Records from a data collection:
# # # #
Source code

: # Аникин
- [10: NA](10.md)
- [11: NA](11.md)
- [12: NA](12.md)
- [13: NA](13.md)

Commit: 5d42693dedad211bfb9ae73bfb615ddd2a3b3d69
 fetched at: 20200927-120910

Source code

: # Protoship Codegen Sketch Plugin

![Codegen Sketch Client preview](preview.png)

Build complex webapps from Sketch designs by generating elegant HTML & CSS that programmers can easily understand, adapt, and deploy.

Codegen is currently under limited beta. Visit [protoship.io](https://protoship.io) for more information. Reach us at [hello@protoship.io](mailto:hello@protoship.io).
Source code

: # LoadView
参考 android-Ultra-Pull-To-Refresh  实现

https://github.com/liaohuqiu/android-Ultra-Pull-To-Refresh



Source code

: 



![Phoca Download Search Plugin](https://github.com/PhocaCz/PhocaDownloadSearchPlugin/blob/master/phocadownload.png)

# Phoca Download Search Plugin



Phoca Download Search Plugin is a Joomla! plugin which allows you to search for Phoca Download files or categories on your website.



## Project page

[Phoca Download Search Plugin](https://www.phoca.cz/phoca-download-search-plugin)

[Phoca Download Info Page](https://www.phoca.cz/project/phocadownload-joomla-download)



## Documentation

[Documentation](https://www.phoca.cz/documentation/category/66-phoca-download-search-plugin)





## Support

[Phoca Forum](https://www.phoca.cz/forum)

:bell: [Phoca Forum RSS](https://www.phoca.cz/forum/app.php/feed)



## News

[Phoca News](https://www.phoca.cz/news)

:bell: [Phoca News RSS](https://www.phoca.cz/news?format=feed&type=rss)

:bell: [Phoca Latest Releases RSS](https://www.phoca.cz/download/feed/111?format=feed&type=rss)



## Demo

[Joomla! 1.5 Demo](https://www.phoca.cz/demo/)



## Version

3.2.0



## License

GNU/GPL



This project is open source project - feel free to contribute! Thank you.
# # # #
TASK TO CARRY OUT: Nothing in the entries should be left out; please reproduce them all exactly.

RESPONSE BELOW:
Source code

: # Аникин
- [10: NA](10.md)
- [11: NA](11.md)
- [12: NA](12.md)
- [13: NA](13.md)

Commit: 5d42693dedad211bfb9ae73bfb615ddd2a3b3d69
 fetched at: 20200927-120910

Source code

: # Protoship Codegen Sketch Plugin

![Codegen Sketch Client preview](preview.png)

Build complex webapps from Sketch designs by generating elegant HTML & CSS that programmers can easily understand, adapt, and deploy.

Codegen is currently under limited beta. Visit [protoship.io](https://protoship.io) for more information. Reach us at [hello@protoship.io](mailto:hello@protoship.io).
Source code

: # LoadView
参考 android-Ultra-Pull-To-Refresh  实现

https://github.com/liaohuqiu/android-Ultra-Pull-To-Refresh



Source code

: 



![Phoca Download Search Plugin](https://github.com/PhocaCz/PhocaDownloadSearchPlugin/blob/master/phocadownload.png)

# Phoca Download Search Plugin



Phoca Download Search Plugin is a Joomla! plugin which allows you to search for Phoca Download files or categories on your website.



## Project page

[Phoca Download Search Plugin](https://www.phoca.cz/phoca-download-search-plugin)

[Phoca Download Info Page](https://www.phoca.cz/project/phocadownload-joomla-download)



## Documentation

[Documentation](https://www.phoca.cz/documentation/category/66-phoca-download-search-plugin)





## Support

[Phoca Forum](https://www.phoca.cz/forum)

:bell: [Phoca Forum RSS](https://www.phoca.cz/forum/app.php/feed)



## News

[Phoca News](https://www.phoca.cz/news)

:bell: [Phoca News RSS](https://www.phoca.cz/news?format=feed&type=rss)

:bell: [Phoca Latest Releases RSS](https://www.phoca.cz/download/feed/111?format=feed&type=rss)



## Demo

[Joomla! 1.5 Demo](https://www.phoca.cz/demo/)



## Version

3.2.0



## License

GNU/GPL



This project is open source project - feel free to contribute! Thank you.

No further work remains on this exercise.